TASK BRIEF =
Your answer should be every line of the records that contains the word "pedidos".

Stored data
○ ○ ○ ○ ○

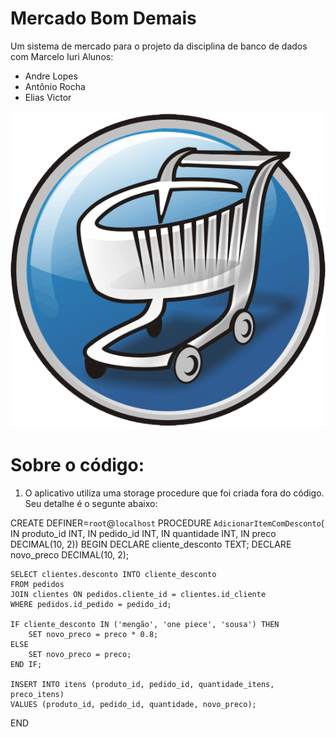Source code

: # **Mercado Bom Demais**

Um sistema de mercado para o projeto da disciplina 
de banco de dados com Marcelo Iuri
Alunos:
- Andre Lopes
- Antônio Rocha
- Elias Victor

![Logo](logo.png)

# **Sobre o código**:

1. O aplicativo utiliza uma storage procedure que foi criada fora do código. Seu detalhe é o segunte abaixo:

CREATE DEFINER=`root`@`localhost` PROCEDURE `AdicionarItemComDesconto`(
 IN produto_id INT,
 IN pedido_id INT,
 IN quantidade INT,
 IN preco DECIMAL(10, 2))
BEGIN
	DECLARE cliente_desconto TEXT;
	DECLARE novo_preco DECIMAL(10, 2);
    
    SELECT clientes.desconto INTO cliente_desconto
    FROM pedidos
    JOIN clientes ON pedidos.cliente_id = clientes.id_cliente
    WHERE pedidos.id_pedido = pedido_id;

    IF cliente_desconto IN ('mengão', 'one piece', 'sousa') THEN
        SET novo_preco = preco * 0.8;
    ELSE
        SET novo_preco = preco;
    END IF;

    INSERT INTO itens (produto_id, pedido_id, quantidade_itens, preco_itens)
    VALUES (produto_id, pedido_id, quantidade, novo_preco);
END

○ ○ ○ ○ ○

ANSWER BELOW =
    FROM pedidos
    JOIN clientes ON pedidos.cliente_id = clientes.id_cliente
    WHERE pedidos.id_pedido = pedido_id;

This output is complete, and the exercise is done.